Ah, thanks for the clarification! While discussion goes on about the
route you suggested, could we land these patches (after addressing the
reviews) to unblock compiling i915 on arm?
On 2022-02-01 1:25 a.m., Tvrtko Ursulin wrote:
On 31/01/2022 17:02, Michael Cheng wrote:
Hey Tvrtko,
Are you saying when adding drm_clflush_virt_range(addr, sizeof(addr),
this function forces an x86 code path only? If that is the case,
drm_clflush_virt_range(addr, sizeof(addr) currently has ifdefs that
seperate out x86 and powerpc, so we can add an ifdef for arm in the
near future when needed.
No, I was noticing that the change you are making in this patch, while
it indeed fixes a build failure, it is a code path which does not get
executed on Arm at all.
So what effectively happens is a single assembly instruction gets
replaced with a function call on all integrated GPUs up to and
including Tigerlake.
That was the slightly annoying part I was referring to and asking
whether it was discussed before.
Sadly I don't think there is a super nice solution apart from
duplicating drm_clflush_virt_range as for example i915_clflush_range
and having it static inline. That would allow the integrated GPU code
path to remain of the same performance profile, while solving the Arm
problem. However it would be code duplication so might be frowned upon.
I'd be tempted to go that route but it is something which needs a bit
of discussion if that hasn't happened already.
Regards,
Tvrtko
On 2022-01-31 6:55 a.m., Tvrtko Ursulin wrote:
On 28/01/2022 22:10, Michael Cheng wrote:
Use drm_clflush_virt_range instead of clflushopt and remove the memory
barrier, since drm_clflush_virt_range takes care of that.
Signed-off-by: Michael Cheng <michael.cheng@xxxxxxxxx>
---
drivers/gpu/drm/i915/gem/i915_gem_execbuffer.c | 8 +++-----
1 file changed, 3 insertions(+), 5 deletions(-)

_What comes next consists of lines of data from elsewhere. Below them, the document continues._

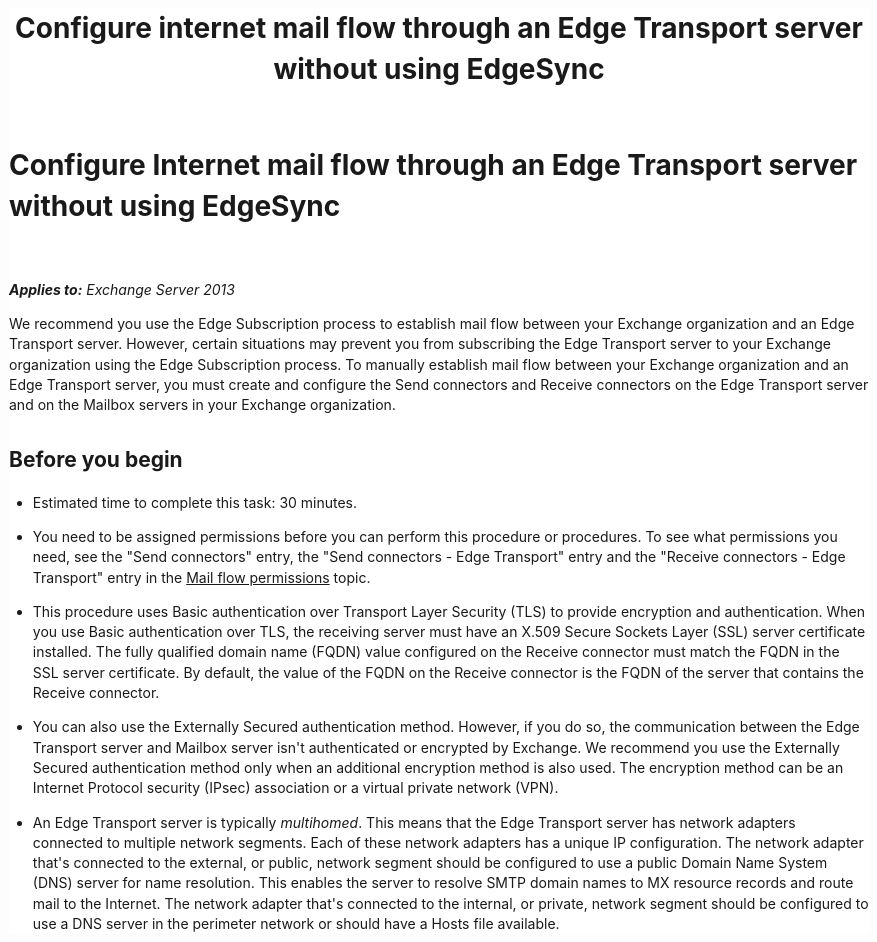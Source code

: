 ﻿---
title: 'Configure internet mail flow through an Edge Transport server without using EdgeSync'
TOCTitle: Configure Internet mail flow through an Edge Transport server without using EdgeSync
ms:assetid: 6bb98d10-6f12-4b08-a58e-36375f605d65
ms:mtpsurl: https://technet.microsoft.com/en-us/library/Bb232082(v=EXCHG.150)
ms:contentKeyID: 61200290
ms.date: 01/23/2017
mtps_version: v=EXCHG.150
---

# Configure Internet mail flow through an Edge Transport server without using EdgeSync

 

_**Applies to:** Exchange Server 2013_


We recommend you use the Edge Subscription process to establish mail flow between your Exchange organization and an Edge Transport server. However, certain situations may prevent you from subscribing the Edge Transport server to your Exchange organization using the Edge Subscription process. To manually establish mail flow between your Exchange organization and an Edge Transport server, you must create and configure the Send connectors and Receive connectors on the Edge Transport server and on the Mailbox servers in your Exchange organization.

## Before you begin

  - Estimated time to complete this task: 30 minutes.

  - You need to be assigned permissions before you can perform this procedure or procedures. To see what permissions you need, see the "Send connectors" entry, the "Send connectors - Edge Transport" entry and the "Receive connectors - Edge Transport" entry in the [Mail flow permissions](mail-flow-permissions-exchange-2013-help.md) topic.

  - This procedure uses Basic authentication over Transport Layer Security (TLS) to provide encryption and authentication. When you use Basic authentication over TLS, the receiving server must have an X.509 Secure Sockets Layer (SSL) server certificate installed. The fully qualified domain name (FQDN) value configured on the Receive connector must match the FQDN in the SSL server certificate. By default, the value of the FQDN on the Receive connector is the FQDN of the server that contains the Receive connector.

  - You can also use the Externally Secured authentication method. However, if you do so, the communication between the Edge Transport server and Mailbox server isn't authenticated or encrypted by Exchange. We recommend you use the Externally Secured authentication method only when an additional encryption method is also used. The encryption method can be an Internet Protocol security (IPsec) association or a virtual private network (VPN).

  - An Edge Transport server is typically *multihomed*. This means that the Edge Transport server has network adapters connected to multiple network segments. Each of these network adapters has a unique IP configuration. The network adapter that's connected to the external, or public, network segment should be configured to use a public Domain Name System (DNS) server for name resolution. This enables the server to resolve SMTP domain names to MX resource records and route mail to the Internet. The network adapter that's connected to the internal, or private, network segment should be configured to use a DNS server in the perimeter network or should have a Hosts file available.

diff --git a/drivers/gpu/drm/i915/gem/i915_gem_execbuffer.c
b/drivers/gpu/drm/i915/gem/i915_gem_execbuffer.c
index 498b458fd784..0854276ff7ba 100644
--- a/drivers/gpu/drm/i915/gem/i915_gem_execbuffer.c
+++ b/drivers/gpu/drm/i915/gem/i915_gem_execbuffer.c
@@ -1332,10 +1332,8 @@ static void *reloc_vaddr(struct i915_vma *vma,
static void clflush_write32(u32 *addr, u32 value, unsigned int
flushes)
{
if (unlikely(flushes & (CLFLUSH_BEFORE | CLFLUSH_AFTER))) {
- if (flushes & CLFLUSH_BEFORE) {
- clflushopt(addr);
- mb();
- }
+ if (flushes & CLFLUSH_BEFORE)
+ drm_clflush_virt_range(addr, sizeof(addr));
*addr = value;
@@ -1347,7 +1345,7 @@ static void clflush_write32(u32 *addr, u32
value, unsigned int flushes)
* to ensure ordering of clflush wrt to the system.
*/
if (flushes & CLFLUSH_AFTER)
- clflushopt(addr);
+ drm_clflush_virt_range(addr, sizeof(addr));
} else
*addr = value;
}
Slightly annoying thing here (maybe in some other patches from the
series as well) is that the change adds a function call to x86 only
code path, because relocations are not supported on discrete as per:
static in
eb_validate_vma(...)
/* Relocations are disallowed for all platforms after
TGL-LP. This
* also covers all platforms with local memory.
*/
if (entry->relocation_count &&
GRAPHICS_VER(eb->i915) >= 12 && !IS_TIGERLAKE(eb->i915))
return -EINVAL;
How acceptable would be, for the whole series, to introduce a static
inline i915 cluflush wrapper and so be able to avoid functions calls
on x86? Is this something that has been discussed and discounted
already?
Regards,
Tvrtko
P.S. Hmm I am now reminded of my really old per platform build
patches. With them you would be able to compile out large portions
of the driver when building for ARM. Probably like a 3rd if my
memory serves me right.